■ **Exercise**: Beginning with the opening line of the entries, return every line through the one containing "- Then the firefox", both included, and nothing else. Omit pictures.

------------------------------------------------------------------------

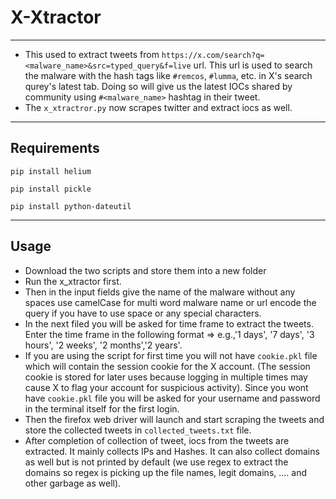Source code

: # X-Xtractor
---

- This used to extract tweets from `https://x.com/search?q=<malware_name>&src=typed_query&f=live` url. This url is used to search the malware with the hash tags like `#remcos`, `#lumma`, etc. in X's search qurey's latest tab. Doing so will give us the latest IOCs shared by community using `#<malware_name>` hashtag in their tweet.
- The `x_xtractror.py` now scrapes twitter and extract iocs as well.
---
## Requirements

```
pip install helium
```

```
pip install pickle
```

```
pip install python-dateutil
```

---
## Usage
- Download the two scripts and store them into a new folder
- Run the x_xtractor first.
- Then in the input fields give the name of the malware without any spaces use camelCase for multi word malware name or url encode the query if you have to use space or any special characters.
- In the next filed you will be asked for time frame to extract the tweets. Enter the time frame in the following format => e.g.,'1 days', '7 days', '3 hours', '2 weeks', '2 months','2 years'.
- If you are using the script for first time you will not have `cookie.pkl` file which will contain the session cookie for the X account. (The session cookie is stored for later uses because logging in multiple times may cause X to flag your account for suspicious activity). Since you wont have `cookie.pkl` file you will be asked for your username and password in the terminal itself for the first login.
- Then the firefox web driver will launch and start scraping the tweets and store the collected tweets in `collected_tweets.txt` file.
- After completion of collection of tweet, iocs from the tweets are extracted. It mainly collects IPs and Hashes. It can also collect domains as well but is not printed by default (we use regex to extract the domains so regex is picking up the file names, legit domains, .... and other garbage as well).

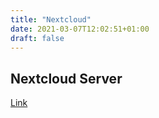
 ```yaml
---
title: "Nextcloud"
date: 2021-03-07T12:02:51+01:00
draft: false
---
```


## Nextcloud Server

[Link](https://lxcloud.derchef.site)

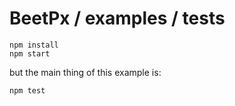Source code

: # BeetPx / examples / tests
```
npm install
npm start
```

but the main thing of this example is:

```
npm test
```

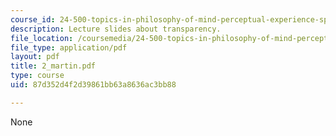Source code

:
 ```yaml
---
course_id: 24-500-topics-in-philosophy-of-mind-perceptual-experience-spring-2007
description: Lecture slides about transparency.
file_location: /coursemedia/24-500-topics-in-philosophy-of-mind-perceptual-experience-spring-2007/87d352d4f2d39861bb63a8636ac3bb88_2_martin.pdf
file_type: application/pdf
layout: pdf
title: 2_martin.pdf
type: course
uid: 87d352d4f2d39861bb63a8636ac3bb88

---
```

None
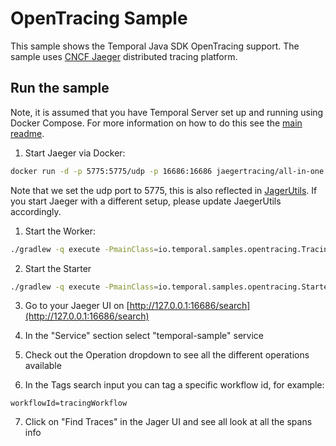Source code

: # OpenTracing Sample

This sample shows the Temporal Java SDK OpenTracing support.
The sample uses [CNCF Jaeger](https://github.com/jaegertracing/jaeger) distributed tracing
platform.

## Run the sample

Note, it is assumed that you have Temporal Server set up and running using Docker Compose.
For more information on how to do this see the [main readme](../../../../../../../README.md).

1. Start Jaeger via Docker:

```bash
docker run -d -p 5775:5775/udp -p 16686:16686 jaegertracing/all-in-one:latest
```

Note that we set the udp port to 5775, this is also reflected in [JagerUtils](JaegerUtils.java).
If you start Jaeger with a different setup, please update JaegerUtils accordingly.


1. Start the Worker:

```bash
./gradlew -q execute -PmainClass=io.temporal.samples.opentracing.TracingWorker
```

2. Start the Starter

```bash
./gradlew -q execute -PmainClass=io.temporal.samples.opentracing.Starter
```

3. Go to your Jaeger UI on [http://127.0.0.1:16686/search](http://127.0.0.1:16686/search)

4. In the "Service" section select "temporal-sample" service

5. Check out the Operation dropdown to see all the different operations available

6. In the Tags search input you can tag a specific workflow id, for example:

```
workflowId=tracingWorkflow
```

7. Click on "Find Traces" in the Jager UI and see all look at all the spans info
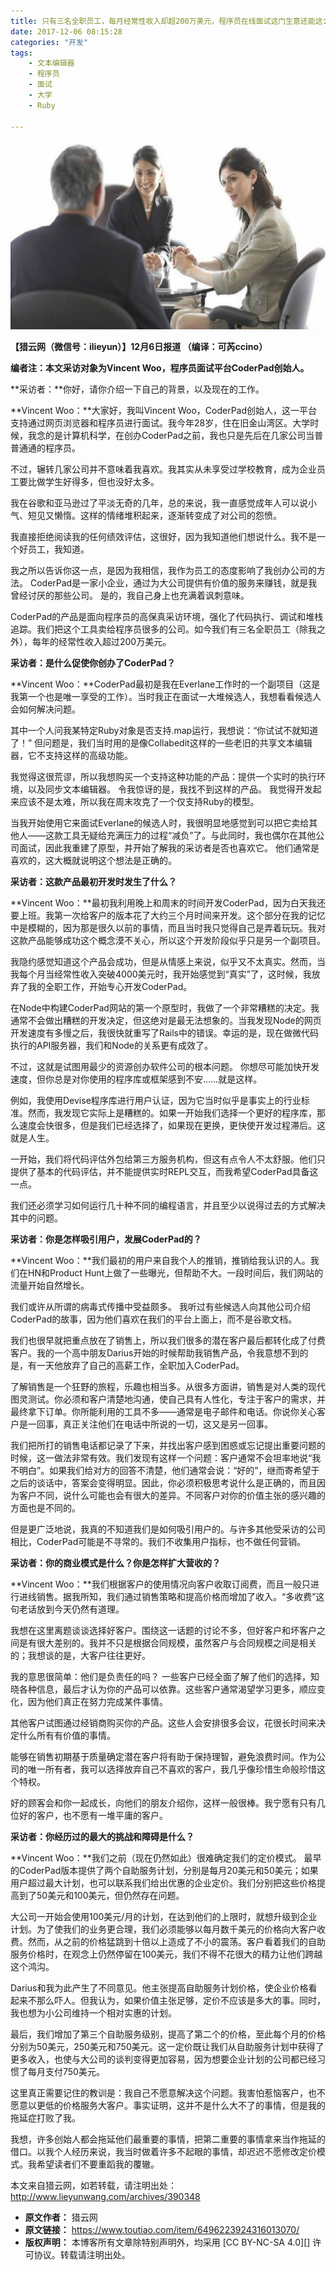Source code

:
 ```yaml
---
title: 只有三名全职员工，每月经常性收入却超200万美元，程序员在线面试这门生意还能这么做…
date: 2017-12-06 08:15:28
categories: "开发"
tags:
	- 文本编辑器
	- 程序员
	- 面试
	- 大学
	- Ruby

---
```


![只有三名全职员工，每月经常性收入却超200万美元，程序员在线面试这门生意还能这么做…][200]

**【猎云网（微信号：ilieyun）】12月6日报道 （编译：可芮ccino）**

**编者注：本文采访对象为Vincent Woo，程序员面试平台CoderPad创始人。**

**采访者：**你好，请你介绍一下自己的背景，以及现在的工作。

**Vincent Woo：**大家好，我叫Vincent Woo，CoderPad创始人，这一平台支持通过网页浏览器和程序员进行面试。我今年28岁，住在旧金山湾区。大学时候，我念的是计算机科学，在创办CoderPad之前，我也只是先后在几家公司当普普通通的程序员。

不过，辗转几家公司并不意味着我喜欢。我其实从未享受过学校教育，成为企业员工要比做学生好得多，但也没好太多。

我在谷歌和亚马逊过了平淡无奇的几年，总的来说，我一直感觉成年人可以说小气、短见又懒惰。这样的情绪堆积起来，逐渐转变成了对公司的怨愤。

我直接拒绝阅读我的任何绩效评估，这很好，因为我知道他们想说什么。我不是一个好员工，我知道。

我之所以告诉你这一点，是因为我相信，我作为员工的态度影响了我创办公司的方法。 CoderPad是一家小企业，通过为大公司提供有价值的服务来赚钱，就是我曾经讨厌的那些公司。 是的，我自己身上也充满着讽刺意味。

CoderPad的产品是面向程序员的高保真采访环境，强化了代码执行、调试和堆栈追踪。我们把这个工具卖给程序员很多的公司。如今我们有三名全职员工（除我之外），每年的经常性收入超过200万美元。

**采访者：是什么促使你创办了CoderPad？**

**Vincent Woo：**CoderPad最初是我在Everlane工作时的一个副项目（这是我第一个也是唯一享受的工作）。当时我正在面试一大堆候选人，我想看看候选人会如何解决问题。

其中一个人问我某特定Ruby对象是否支持.map运行，我想说：“你试试不就知道了！” 但问题是，我们当时用的是像Collabedit这样的一些老旧的共享文本编辑器，它不支持这样的高级功能。

我觉得这很荒谬，所以我想购买一个支持这种功能的产品：提供一个实时的执行环境，以及同步文本编辑器。 令我惊讶的是，我找不到这样的产品。 我觉得开发起来应该不是太难，所以我在周末攻克了一个仅支持Ruby的模型。

当我开始使用它来面试Everlane的候选人时，我很明显地感觉到可以把它卖给其他人——这款工具无疑给充满压力的过程“减负”了。与此同时，我也偶尔在其他公司面试，因此我重建了原型，并开始了解我的采访者是否也喜欢它。 他们通常是喜欢的，这大概就说明这个想法是正确的。

**采访者：这款产品最初开发时发生了什么？**

**Vincent Woo：**最初我利用晚上和周末的时间开发CoderPad，因为白天我还要上班。我第一次给客户的版本花了大约三个月时间来开发。这个部分在我的记忆中是模糊的，因为那是很久以前的事情，而且当时我只觉得自己是弄着玩玩。我对这款产品能够成功这个概念漠不关心，所以这个开发阶段似乎只是另一个副项目。

我隐约感觉知道这个产品会成功，但是从情感上来说，似乎又不太真实。然而，当我每个月当经常性收入突破4000美元时，我开始感觉到“真实”了，这时候，我放弃了我的全职工作，开始专心开发CoderPad。

在Node中构建CoderPad网站的第一个原型时，我做了一个非常糟糕的决定。我通常不会做出糟糕的开发决定，但这绝对是最无法想象的。当我发现Node的网页开发速度有多慢之后，我很快就重写了Rails中的错误。幸运的是，现在做微代码执行的API服务器，我们和Node的关系更有成效了。

不过，这就是试图用最少的资源创办软件公司的根本问题。 你想尽可能加快开发速度，但你总是对你使用的程序库或框架感到不安……就是这样。

例如，我使用Devise程序库进行用户认证，因为它当时似乎是事实上的行业标准。然而，我发现它实际上是糟糕的。如果一开始我们选择一个更好的程序库，那么速度会快很多，但是我们已经选择了，如果现在更换，更快使开发过程滞后。这就是人生。

一开始，我们将代码评估外包给第三方服务机构，但这有点令人不太舒服。他们只提供了基本的代码评估，并不能提供实时REPL交互，而我希望CoderPad具备这一点。

我们还必须学习如何运行几十种不同的编程语言，并且至少以说得过去的方式解决其中的问题。

**采访者：你是怎样吸引用户，发展CoderPad的？**

**Vincent Woo：**我们最初的用户来自我个人的推销，推销给我认识的人。我们在HN和Product Hunt上做了一些曝光，但帮助不大。一段时间后，我们网站的流量开始自然增长。

我们或许从所谓的病毒式传播中受益颇多。 我听过有些候选人向其他公司介绍CoderPad的故事，因为他们喜欢在我们的平台上面上，而不是谷歌文档。

我们也很早就把重点放在了销售上，所以我们很多的潜在客户最后都转化成了付费客户。我的一个高中朋友Darius开始的时候帮助我销售产品，令我意想不到的是，有一天他放弃了自己的高薪工作，全职加入CoderPad。

了解销售是一个狂野的旅程，乐趣也相当多。从很多方面讲，销售是对人类的现代图灵测试。你必须和客户清楚地沟通，使自己具有人性化，专注于客户的需求，并最终拿下订单。你所能利用的工具不多——通常是电子邮件和电话。你说你关心客户是一回事，真正关注他们在电话中所说的一切，这又是另一回事。

我们把所打的销售电话都记录了下来，并找出客户感到困惑或忘记提出重要问题的时候，这一做法非常有效。我们发现有这样一个问题：客户通常不会坦率地说“我不明白”。如果我们给对方的回答不清楚，他们通常会说：“好的”，继而寄希望于之后的谈话中，答案会变得明显。因此，你必须积极思考说什么是正确的，而且因为客户不同，说什么可能也会有很大的差异。不同客户对你的价值主张的感兴趣的方面也是不同的。

但是更广泛地说，我真的不知道我们是如何吸引用户的。与许多其他受采访的公司相比，CoderPad可能是不寻常的。我们不收集用户指标，也不做任何营销。

**采访者：你的商业模式是什么？你是怎样扩大营收的？**

**Vincent Woo：**我们根据客户的使用情况向客户收取订阅费，而且一般只进行进线销售。据我所知，我们通过销售策略和提高价格而增加了收入。“多收费”这句老话放到今天仍然有道理。

我想在这里离题谈谈选择好客户。围绕这一话题的讨论不多，但好客户和坏客户之间是有很大差别的。我并不只是根据合同规模，虽然客户与合同规模之间是相关的；我想谈的是，大客户往往更好。

我的意思很简单：他们是负责任的吗？ 一些客户已经全面了解了他们的选择，知晓各种信息，最后才认为你的产品可以依靠。这些客户通常渴望学习更多，顺应变化，因为他们真正在努力完成某件事情。

其他客户试图通过经销商购买你的产品。这些人会安排很多会议，花很长时间来决定什么所有有价值的事情。

能够在销售初期基于质量确定潜在客户将有助于保持理智，避免浪费时间。作为公司的唯一所有者，我可以选择放弃自己不喜欢的客户，我几乎像珍惜生命般珍惜这个特权。

好的顾客会和你一起成长，向他们的朋友介绍你，这样一般很棒。我宁愿有只有几位好的客户，也不愿有一堆平庸的客户。

**采访者：你经历过的最大的挑战和障碍是什么？**

**Vincent Woo：**我们之前（现在仍然如此）很难确定我们的定价模式。 最早的CoderPad版本提供了两个自助服务计划，分别是每月20美元和50美元；如果用户超过最大计划，也可以联系我们给出优惠的企业定价。我们分别把这些价格提高到了50美元和100美元，但仍然存在问题。

大公司一开始会使用100美元/月的计划，在达到他们的上限时，就想升级到企业计划。为了使我们的业务更合理，我们必须能够以每月数千美元的价格向大客户收费。然而，从之前的价格猛跳到十倍以上造成了不小的震荡。客户看着我们的自助服务价格时，在观念上仍然停留在100美元，我们不得不花很大的精力让他们跨越这个鸿沟。

Darius和我为此产生了不同意见。他主张提高自助服务计划价格，使企业价格看起来不那么吓人。但我认为，如果价值主张足够，定价不应该是多大的事。同时，我也想为小公司维持一个相对实惠的计划。

最后，我们增加了第三个自助服务级别，提高了第二个的价格，至此每个月的价格分别为50美元，250美元和750美元。这一定价既让我们从自助服务计划中获得了更多收入，也使与大公司的谈判变得更加容易，因为想要企业计划的公司都已经习惯了每月支付750美元。

这里真正需要记住的教训是：我自己不愿意解决这个问题。我害怕惹恼客户，也不愿意以更低的价格服务大客户。事实证明，这并不是什么大不了的事情，但是我的拖延症打败了我。

我想，许多创始人都会拖延他们最重要的事情，把第二重要的事情拿来当作拖延的借口。以我个人经历来说，我当时做着许多不起眼的事情，却迟迟不愿修改定价模式。我希望读者们不要重蹈我的覆辙。

本文来自猎云网，如若转载，请注明出处：http://www.lieyunwang.com/archives/390348


[200]: static/resources/crawler/EVBZ-VM2E-Z6RA.jpg
 *  **原文作者：** 猎云网
 *  **原文链接：** https://www.toutiao.com/item/6496223924316013070/
 *  **版权声明：** 本博客所有文章除特别声明外，均采用 [CC BY-NC-SA 4.0][] 许可协议。转载请注明出处。
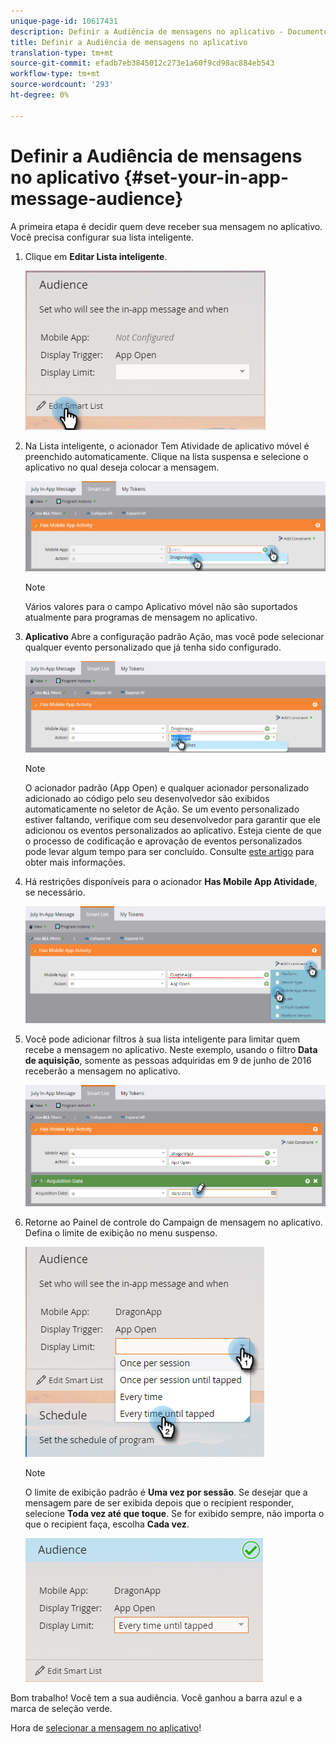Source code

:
```yaml
---
unique-page-id: 10617431
description: Definir a Audiência de mensagens no aplicativo - Documentos do Marketo - Documentação do produto
title: Definir a Audiência de mensagens no aplicativo
translation-type: tm+mt
source-git-commit: efadb7eb3845012c273e1a60f9cd98ac884eb543
workflow-type: tm+mt
source-wordcount: '293'
ht-degree: 0%

---
```



# Definir a Audiência de mensagens no aplicativo {#set-your-in-app-message-audience}

A primeira etapa é decidir quem deve receber sua mensagem no aplicativo. Você precisa configurar sua lista inteligente.

1. Clique em **Editar Lista inteligente**.

   ![](assets/image2016-5-9-15-3a15-3a7.png)

1. Na Lista inteligente, o acionador Tem Atividade de aplicativo móvel é preenchido automaticamente. Clique na lista suspensa e selecione o aplicativo no qual deseja colocar a mensagem.

   ![](assets/image2016-5-9-15-3a18-3a10.png)

   >[!NOTE]
   >
   >Vários valores para o campo Aplicativo móvel não são suportados atualmente para programas de mensagem no aplicativo.

1. **Aplicativo** Abre a configuração padrão Ação, mas você pode selecionar qualquer evento personalizado que já tenha sido configurado.

   ![](assets/image2016-5-9-15-3a20-3a23.png)

   >[!NOTE]
   >
   >O acionador padrão (App Open) e qualquer acionador personalizado adicionado ao código pelo seu desenvolvedor são exibidos automaticamente no seletor de Ação. Se um evento personalizado estiver faltando, verifique com seu desenvolvedor para garantir que ele adicionou os eventos personalizados ao aplicativo. Esteja ciente de que o processo de codificação e aprovação de eventos personalizados pode levar algum tempo para ser concluído. Consulte [este artigo](/help/marketo/product-docs/mobile-marketing/admin/before-you-create-push-notifications-and-in-app-messages.md) para obter mais informações.

1. Há restrições disponíveis para o acionador **Has Mobile App Atividade**, se necessário.

   ![](assets/image2016-5-9-15-3a22-3a27.png)

1. Você pode adicionar filtros à sua lista inteligente para limitar quem recebe a mensagem no aplicativo. Neste exemplo, usando o filtro **Data de aquisição**, somente as pessoas adquiridas em 9 de junho de 2016 receberão a mensagem no aplicativo.

   ![](assets/image2016-5-9-15-3a26-3a2.png)

1. Retorne ao Painel de controle do Campaign de mensagem no aplicativo. Defina o limite de exibição no menu suspenso.

   ![](assets/image2016-5-9-15-3a30-3a35.png)

   >[!NOTE]
   >
   >O limite de exibição padrão é **Uma vez por sessão**. Se desejar que a mensagem pare de ser exibida depois que o recipient responder, selecione **Toda vez até que toque**. Se for exibido sempre, não importa o que o recipient faça, escolha **Cada vez**.

   ![](assets/image2016-5-9-15-3a32-3a6.png)

Bom trabalho! Você tem a sua audiência. Você ganhou a barra azul e a marca de seleção verde.

Hora de [selecionar a mensagem no aplicativo](/help/marketo/product-docs/mobile-marketing/in-app-messages/sending-your-in-app-message/select-your-in-app-message.md)!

------------------------------------------------------------------------

■ **Answer for the task**:
Source code

: # X-Xtractor
---

- This used to extract tweets from `https://x.com/search?q=<malware_name>&src=typed_query&f=live` url. This url is used to search the malware with the hash tags like `#remcos`, `#lumma`, etc. in X's search qurey's latest tab. Doing so will give us the latest IOCs shared by community using `#<malware_name>` hashtag in their tweet.
- The `x_xtractror.py` now scrapes twitter and extract iocs as well.
---
## Requirements

```
pip install helium
```

```
pip install pickle
```

```
pip install python-dateutil
```

---
## Usage
- Download the two scripts and store them into a new folder
- Run the x_xtractor first.
- Then in the input fields give the name of the malware without any spaces use camelCase for multi word malware name or url encode the query if you have to use space or any special characters.
- In the next filed you will be asked for time frame to extract the tweets. Enter the time frame in the following format => e.g.,'1 days', '7 days', '3 hours', '2 weeks', '2 months','2 years'.
- If you are using the script for first time you will not have `cookie.pkl` file which will contain the session cookie for the X account. (The session cookie is stored for later uses because logging in multiple times may cause X to flag your account for suspicious activity). Since you wont have `cookie.pkl` file you will be asked for your username and password in the terminal itself for the first login.
- Then the firefox web driver will launch and start scraping the tweets and store the collected tweets in `collected_tweets.txt` file.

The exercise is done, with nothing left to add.